Much further into history in so many ways, Magnum Moon began racing Saturday, Jan. 13, 2018, where he won by 4½ lengths over 10 rivals at six furlongs at Gulfstream Park near Miami. Justify began on Sunday, Feb. 18, 2018. He won by 9½ lengths over four rivals at seven furlongs at Santa Anita near Los Angeles. Both their star trainers, Todd Pletcher of Magnum Moon and Bob Baffert of Justify, are typically, predictably undaunted. Baffert already had Bodemeister, unraced at 2, finish second in 2012.
Elliott Walden, who runs WinStar Farm in Kentucky after training Victory Gallop to a Triple Crown-ruining victory in the Belmont Stakes 20 years ago, likened it to the bygone chatter about the Dosage Index, that computation related to horse lineage which swelled as a topic in the 1990s before receding.
“Everybody talked about it and talked about it until you don’t need to talk about it anymore,” Walden said. In the interest of ceasing the talk, Magnum Moon will have the 25-year-old Panama-born jockey Luis Saez, as in all four of his previous wins, and Justify will have the 52-year-old New Mexico-born jockey Mike Smith, as with the last two of his three previous wins.
Apollo had Hurd, who received $25 for the victory. Various sources, including the Kentucky African American Encyclopedia, have reported that trainer Green B. Morris said to Hurd at dismount, “My boy, you shall never want for a dollar as long as you live.”

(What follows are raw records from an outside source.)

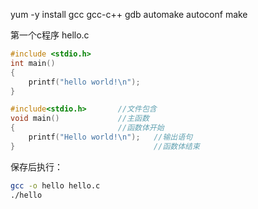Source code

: yum -y install gcc gcc-c++ gdb automake autoconf make

第一个c程序 hello.c
```c
#include <stdio.h>
int main()
{
    printf("hello world!\n");
}
```
```c
#include<stdio.h>		//文件包含
void main()				//主函数
{						//函数体开始
	printf("Hello world!\n");	//输出语句
}								//函数体结束
```
保存后执行：
```bash
gcc -o hello hello.c
./hello
```

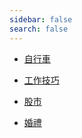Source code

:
```yaml
---
sidebar: false
search: false
---
```



- [自行車](/Bike/README.md)  

<!--
- [經緯航太](../Geosat/README.md)  
-->

- [工作技巧](../WorkSkill/README.md)  

<!--
- [房地產相關](../House/README.md)  
-->

- [股市](../Stock/README.md)  

- [婚禮](../Wedding/README.md)  
  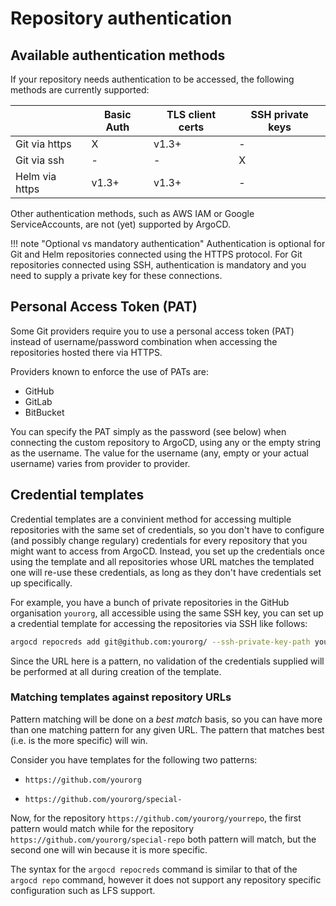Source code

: # Repository authentication

## Available authentication methods

If your repository needs authentication to be accessed, the following methods
are currently supported:

||Basic Auth|TLS client certs|SSH private keys|
|-|-|-|-|
|Git via https|X|v1.3+|-|
|Git via ssh|-|-|X|
|Helm via https|v1.3+|v1.3+|-|

Other authentication methods, such as AWS IAM or Google ServiceAccounts, are
not (yet) supported by ArgoCD.

!!! note "Optional vs mandatory authentication"
    Authentication is optional for Git and Helm repositories connected using the
    HTTPS protocol. For Git repositories connected using SSH, authentication is
    mandatory and you need to supply a private key for these connections.

## Personal Access Token (PAT)

Some Git providers require you to use a personal access token (PAT) instead of
username/password combination when accessing the repositories hosted there
via HTTPS.

Providers known to enforce the use of PATs are:

* GitHub
* GitLab
* BitBucket

You can specify the PAT simply as the password (see below) when connecting
the custom repository to ArgoCD, using any or the empty string as the username.
The value for the username (any, empty or your actual username) varies from
provider to provider.

## Credential templates

Credential templates are a convinient method for accessing multiple repositories
with the same set of credentials, so you don't have to configure (and possibly
change regulary) credentials for every repository that you might want to access
from ArgoCD. Instead, you set up the credentials once using the template and all
repositories whose URL matches the templated one will re-use these credentials,
as long as they don't have credentials set up specifically.

For example, you have a bunch of private repositories in the GitHub organisation
`yourorg`, all accessible using the same SSH key, you can set up a credential
template for accessing the repositories via SSH like follows:

```bash
argocd repocreds add git@github.com:yourorg/ --ssh-private-key-path yourorg.key
```

Since the URL here is a pattern, no validation of the credentials supplied will
be performed at all during creation of the template.

### Matching templates against repository URLs

Pattern matching will be done on a *best match* basis, so you can have more than
one matching pattern for any given URL. The pattern that matches best (i.e. is
the more specific) will win.

Consider you have templates for the following two patterns:

* `https://github.com/yourorg`

* `https://github.com/yourorg/special-`

Now, for the repository `https://github.com/yourorg/yourrepo`, the first pattern
would match while for the repository `https://github.com/yourorg/special-repo`
both pattern will match, but the second one will win because it is more specific.

The syntax for the `argocd repocreds` command is similar to that of the
`argocd repo` command, however it does not support any repository specific
configuration such as LFS support.
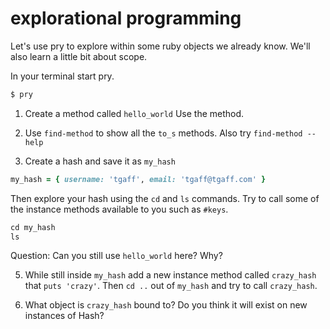 # explorational programming

Let's use pry to explore within some ruby objects we already know.  We'll also learn a little bit about scope.

In your terminal start pry.
```bash
$ pry
```

1. Create a method called `hello_world`
Use the method.
2. Use `find-method` to show all the `to_s` methods.  Also try `find-method --help`

3. Create a hash and save it as `my_hash`
```ruby
my_hash = { username: 'tgaff', email: 'tgaff@tgaff.com' }
```

Then explore your hash using the `cd` and `ls` commands.  Try to call some of the instance methods available to you such as `#keys`.
```ruby
cd my_hash
ls
```

Question: Can you still use `hello_world` here?  Why?

5. While still inside `my_hash` add a new instance method called `crazy_hash` that `puts 'crazy'`.  Then `cd ..` out of `my_hash` and try to call `crazy_hash`.  

6. What object is `crazy_hash` bound to?  Do you think it will exist on new instances of Hash?  
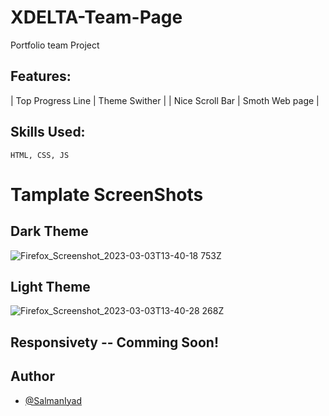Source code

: # XDELTA-Team-Page
Portfolio team Project 

## Features:
| Top Progress Line | Theme Swither |
| Nice Scroll Bar | Smoth Web page |

## Skills Used:

```
HTML, CSS, JS
```
# 
# Tamplate ScreenShots

## Dark Theme
![Firefox_Screenshot_2023-03-03T13-40-18 753Z](https://user-images.githubusercontent.com/110406908/222734804-18571388-49a5-40eb-b725-bc4a3357572a.png)

## Light Theme
![Firefox_Screenshot_2023-03-03T13-40-28 268Z](https://user-images.githubusercontent.com/110406908/222734819-1c6694c1-2977-4729-b128-66859a1502c9.png)

## Responsivety -- Comming Soon!

## Author

- [@SalmanIyad](https://www.github.com/SalmanIyad)

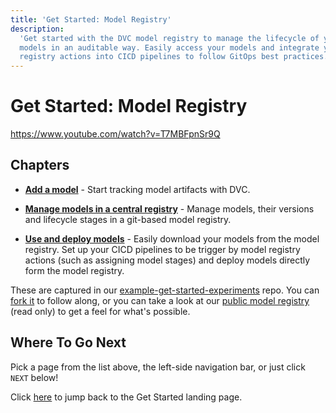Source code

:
 ```yaml
---
title: 'Get Started: Model Registry'
description:
  'Get started with the DVC model registry to manage the lifecycle of your
  models in an auditable way. Easily access your models and integrate your model
  registry actions into CICD pipelines to follow GitOps best practices.'
---
```


# Get Started: Model Registry

https://www.youtube.com/watch?v=T7MBFpnSr9Q

## Chapters

- **[Add a model]** - Start tracking model artifacts with DVC.

- **[Manage models in a central registry]** - Manage models, their versions and
  lifecycle stages in a git-based model registry.

- **[Use and deploy models]** - Easily download your models from the model
  registry. Set up your CICD pipelines to be trigger by model registry actions
  (such as assigning model stages) and deploy models directly form the model
  registry.

[Add a model]: /doc/start/model-registry/add-model
[Manage models in a central registry]: /doc/start/model-registry/manage-models
[Use and deploy models]: /doc/start/model-registry/model-cicd

<admon type="info">

These are captured in our [example-get-started-experiments] repo. You can [fork
it][example-get-started-experiments-fork] to follow along, or you can take a
look at our
[public model registry](https://studio.iterative.ai/team/Iterative/models) (read
only) to get a feel for what's possible.

[example-get-started-experiments]:
  https://github.com/iterative/example-get-started-experiments
[example-get-started-experiments-fork]:
  https://github.com/iterative/example-get-started-experiments/fork

</admon>

## Where To Go Next

Pick a page from the list above, the left-side navigation bar, or just click
`NEXT` below!

Click [here](/doc/start/) to jump back to the Get Started landing page.

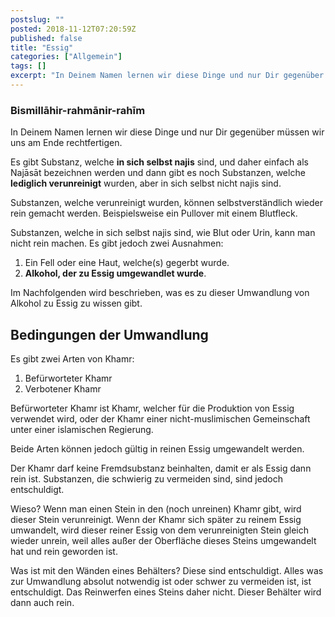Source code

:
 ```yaml
---
postslug: ""
posted: 2018-11-12T07:20:59Z
published: false
title: "Essig"
categories: ["Allgemein"]
tags: []
excerpt: "In Deinem Namen lernen wir diese Dinge und nur Dir gegenüber müssen wir uns am Ende rechtfertigen.E..."
---
```


### Bismillāhir-rahmānir-rahīm

In Deinem Namen lernen wir diese Dinge und nur Dir gegenüber müssen wir uns am Ende rechtfertigen.

Es gibt Substanz, welche **in sich selbst najis** sind, und daher einfach als Najāsāt bezeichnen werden und dann gibt es noch Substanzen, welche **lediglich verunreinigt** wurden, aber in sich selbst nicht najis sind.

Substanzen, welche verunreinigt wurden, können selbstverständlich wieder rein gemacht werden. Beispielsweise ein Pullover mit einem Blutfleck.

Substanzen, welche in sich selbst najis sind, wie Blut oder Urin, kann man nicht rein machen. Es gibt jedoch zwei Ausnahmen:

1. Ein Fell oder eine Haut, welche(s) gegerbt wurde.
2. **Alkohol, der zu Essig umgewandlet wurde**.

Im Nachfolgenden wird beschrieben, was es zu dieser Umwandlung von Alkohol zu Essig zu wissen gibt.

## Bedingungen der Umwandlung

Es gibt zwei Arten von Khamr:

1. Befürworteter Khamr
2. Verbotener Khamr

Befürworteter Khamr ist Khamr, welcher für die Produktion von Essig verwendet wird, oder der Khamr einer nicht-muslimischen Gemeinschaft unter einer islamischen Regierung.

Beide Arten können jedoch gültig in reinen Essig umgewandelt werden.

Der Khamr darf keine Fremdsubstanz beinhalten, damit er als Essig dann rein ist. Substanzen, die schwierig zu vermeiden sind, sind jedoch entschuldigt.

Wieso? Wenn man einen Stein in den (noch unreinen) Khamr gibt, wird dieser Stein verunreinigt. Wenn der Khamr sich später zu reinem Essig umwandelt, wird dieser reiner Essig von dem verunreinigten Stein gleich wieder unrein, weil alles außer der Oberfläche dieses Steins umgewandelt hat und rein geworden ist.

Was ist mit den Wänden eines Behälters? Diese sind entschuldigt. Alles was zur Umwandlung absolut notwendig ist oder schwer zu vermeiden ist, ist entschuldigt. Das Reinwerfen eines Steins daher nicht. Dieser Behälter wird dann auch rein.
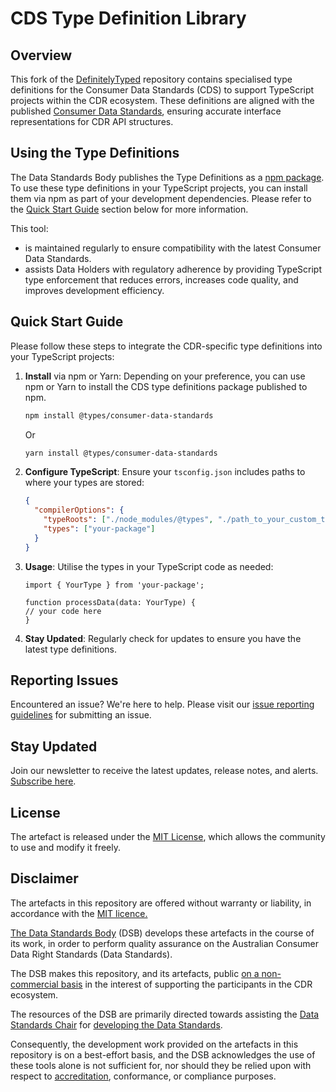# CDS Type Definition Library

## Overview

This fork of the [DefinitelyTyped](https://github.com/DefinitelyTyped/DefinitelyTyped) repository contains specialised type definitions for the Consumer Data Standards (CDS) to support TypeScript projects within the CDR ecosystem. These definitions are aligned with the published [Consumer Data Standards](https://consumerdatastandardsaustralia.github.io/standards/#introduction), ensuring accurate interface representations for CDR API structures.

## Using the Type Definitions

The Data Standards Body publishes the Type Definitions as a [npm package](https://www.npmjs.com/package/@types/consumer-data-standards). To use these type definitions in your TypeScript projects, you can install them via npm as part of your development dependencies. Please refer to the [Quick Start Guide](#quick-start-guide) section below for more information. 

This tool:

- is maintained regularly to ensure compatibility with the latest Consumer Data Standards.
- assists Data Holders with regulatory adherence by providing TypeScript type enforcement that reduces errors, increases code quality, and improves development efficiency.

## Quick Start Guide

Please follow these steps to integrate the CDR-specific type definitions into your TypeScript projects:

1. **Install** via npm or Yarn: Depending on your preference, you can use npm or Yarn to install the CDS type definitions package published to npm.
    
    ```bash
    npm install @types/consumer-data-standards
    ```
    
    Or
    
    ```bash
    yarn install @types/consumer-data-standards
    ```
    
2. **Configure TypeScript**: Ensure your `tsconfig.json` includes paths to where your types are stored:
    
    ```json
    {
      "compilerOptions": {
        "typeRoots": ["./node_modules/@types", "./path_to_your_custom_types"],
        "types": ["your-package"]
      }
    }
    ```
    
3. **Usage**: Utilise the types in your TypeScript code as needed:
    
    ```tsx
    import { YourType } from 'your-package';
    
    function processData(data: YourType) {
    // your code here
    }
    ```
    
4. **Stay Updated**: Regularly check for updates to ensure you have the latest type definitions.


## Reporting Issues

Encountered an issue? We're here to help. Please visit our [issue reporting guidelines](https://d61cds.notion.site/Issue-Reporting-Guidelines-71a329a0658c4b69a232eab95822509b?pvs=4) for submitting an issue.

## Stay Updated

Join our newsletter to receive the latest updates, release notes, and alerts. [Subscribe here](https://consumerdatastandards.us18.list-manage.com/subscribe?u=fb3bcb1ec5662d9767ab3c414&id=a4414b3906).

## License

The artefact is released under the [MIT License](https://github.com/ConsumerDataStandardsAustralia/java-artefacts/blob/master/LICENSE), which allows the community to use and modify it freely.

## Disclaimer

The artefacts in this repository are offered without warranty or liability, in accordance with the [MIT licence.](https://github.com/ConsumerDataStandardsAustralia/java-artefacts/blob/master/LICENSE)

[The Data Standards Body](https://consumerdatastandards.gov.au/about/) (DSB) develops these artefacts in the course of its work, in order to perform quality assurance on the Australian Consumer Data Right Standards (Data Standards).

The DSB makes this repository, and its artefacts, public [on a non-commercial basis](https://github.com/ConsumerDataStandardsAustralia/java-artefacts/blob/master/LICENSE) in the interest of supporting the participants in the CDR ecosystem.

The resources of the DSB are primarily directed towards assisting the [Data Standards Chair](https://consumerdatastandards.gov.au/about/) for [developing the Data Standards](https://github.com/ConsumerDataStandardsAustralia/standards).

Consequently, the development work provided on the artefacts in this repository is on a best-effort basis, and the DSB acknowledges the use of these tools alone is not sufficient for, nor should they be relied upon with respect to [accreditation](https://www.accc.gov.au/focus-areas/consumer-data-right-cdr-0/cdr-draft-accreditation-guidelines), conformance, or compliance purposes.
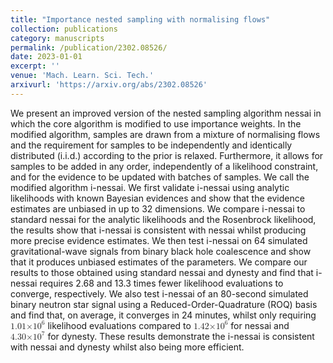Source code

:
 ```yaml
---
title: "Importance nested sampling with normalising flows"
collection: publications
category: manuscripts
permalink: /publication/2302.08526/
date: 2023-01-01
excerpt: ''
venue: 'Mach. Learn. Sci. Tech.'
arxivurl: 'https://arxiv.org/abs/2302.08526'
---
```

<p>We present an improved version of the nested sampling algorithm nessai in which the core algorithm is modified to use importance weights. In the modified algorithm, samples are drawn from a mixture of normalising flows and the requirement for samples to be independently and identically distributed (i.i.d.) according to the prior is relaxed. Furthermore, it allows for samples to be added in any order, independently of a likelihood constraint, and for the evidence to be updated with batches of samples. We call the modified algorithm i-nessai. We first validate i-nessai using analytic likelihoods with known Bayesian evidences and show that the evidence estimates are unbiased in up to 32 dimensions. We compare i-nessai to standard nessai for the analytic likelihoods and the Rosenbrock likelihood, the results show that i-nessai is consistent with nessai whilst producing more precise evidence estimates. We then test i-nessai on 64 simulated gravitational-wave signals from binary black hole coalescence and show that it produces unbiased estimates of the parameters. We compare our results to those obtained using standard nessai and dynesty and find that i-nessai requires 2.68 and 13.3 times fewer likelihood evaluations to converge, respectively. We also test i-nessai of an 80-second simulated binary neutron star signal using a Reduced-Order-Quadrature (ROQ) basis and find that, on average, it converges in 24 minutes, whilst only requiring <math xmlns="http://www.w3.org/1998/Math/MathML" display="inline"><mrow><mn>1.01</mn><mi>&#x000D7;</mi><msup><mn>10</mn><mn>6</mn></msup></mrow></math> likelihood evaluations compared to <math xmlns="http://www.w3.org/1998/Math/MathML" display="inline"><mrow><mn>1.42</mn><mi>&#x000D7;</mi><msup><mn>10</mn><mn>6</mn></msup></mrow></math> for nessai and <math xmlns="http://www.w3.org/1998/Math/MathML" display="inline"><mrow><mn>4.30</mn><mi>&#x000D7;</mi><msup><mn>10</mn><mn>7</mn></msup></mrow></math> for dynesty. These results demonstrate the i-nessai is consistent with nessai and dynesty whilst also being more efficient.</p>
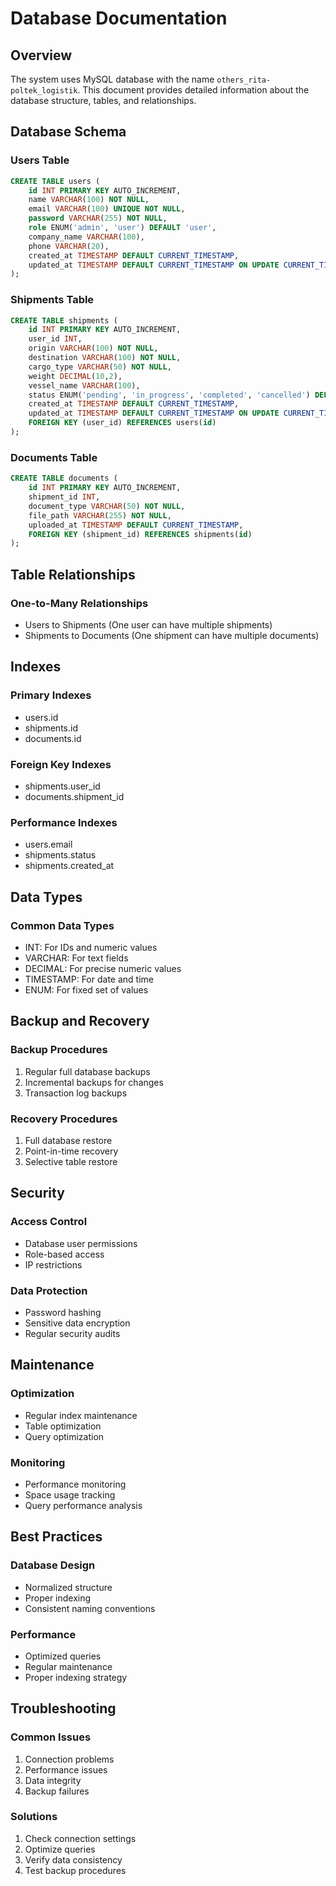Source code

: # Database Documentation

## Overview

The system uses MySQL database with the name `others_rita-poltek_logistik`. This document provides detailed information about the database structure, tables, and relationships.

## Database Schema

### Users Table

```sql
CREATE TABLE users (
    id INT PRIMARY KEY AUTO_INCREMENT,
    name VARCHAR(100) NOT NULL,
    email VARCHAR(100) UNIQUE NOT NULL,
    password VARCHAR(255) NOT NULL,
    role ENUM('admin', 'user') DEFAULT 'user',
    company_name VARCHAR(100),
    phone VARCHAR(20),
    created_at TIMESTAMP DEFAULT CURRENT_TIMESTAMP,
    updated_at TIMESTAMP DEFAULT CURRENT_TIMESTAMP ON UPDATE CURRENT_TIMESTAMP
);
```

### Shipments Table

```sql
CREATE TABLE shipments (
    id INT PRIMARY KEY AUTO_INCREMENT,
    user_id INT,
    origin VARCHAR(100) NOT NULL,
    destination VARCHAR(100) NOT NULL,
    cargo_type VARCHAR(50) NOT NULL,
    weight DECIMAL(10,2),
    vessel_name VARCHAR(100),
    status ENUM('pending', 'in_progress', 'completed', 'cancelled') DEFAULT 'pending',
    created_at TIMESTAMP DEFAULT CURRENT_TIMESTAMP,
    updated_at TIMESTAMP DEFAULT CURRENT_TIMESTAMP ON UPDATE CURRENT_TIMESTAMP,
    FOREIGN KEY (user_id) REFERENCES users(id)
);
```

### Documents Table

```sql
CREATE TABLE documents (
    id INT PRIMARY KEY AUTO_INCREMENT,
    shipment_id INT,
    document_type VARCHAR(50) NOT NULL,
    file_path VARCHAR(255) NOT NULL,
    uploaded_at TIMESTAMP DEFAULT CURRENT_TIMESTAMP,
    FOREIGN KEY (shipment_id) REFERENCES shipments(id)
);
```

## Table Relationships

### One-to-Many Relationships

- Users to Shipments (One user can have multiple shipments)
- Shipments to Documents (One shipment can have multiple documents)

## Indexes

### Primary Indexes

- users.id
- shipments.id
- documents.id

### Foreign Key Indexes

- shipments.user_id
- documents.shipment_id

### Performance Indexes

- users.email
- shipments.status
- shipments.created_at

## Data Types

### Common Data Types

- INT: For IDs and numeric values
- VARCHAR: For text fields
- DECIMAL: For precise numeric values
- TIMESTAMP: For date and time
- ENUM: For fixed set of values

## Backup and Recovery

### Backup Procedures

1. Regular full database backups
2. Incremental backups for changes
3. Transaction log backups

### Recovery Procedures

1. Full database restore
2. Point-in-time recovery
3. Selective table restore

## Security

### Access Control

- Database user permissions
- Role-based access
- IP restrictions

### Data Protection

- Password hashing
- Sensitive data encryption
- Regular security audits

## Maintenance

### Optimization

- Regular index maintenance
- Table optimization
- Query optimization

### Monitoring

- Performance monitoring
- Space usage tracking
- Query performance analysis

## Best Practices

### Database Design

- Normalized structure
- Proper indexing
- Consistent naming conventions

### Performance

- Optimized queries
- Regular maintenance
- Proper indexing strategy

## Troubleshooting

### Common Issues

1. Connection problems
2. Performance issues
3. Data integrity
4. Backup failures

### Solutions

1. Check connection settings
2. Optimize queries
3. Verify data consistency
4. Test backup procedures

He did end up wanting, of course, becoming a steeplechase rider and a trainer. Various records had him living in Chicago and St. Louis, then training in Kentucky, where he died of heart problems at a horse farm in the town of Paris at age 61 in December 1928. The Kentucky African American Encyclopedia found records indicating that the burial had occurred in Chicago.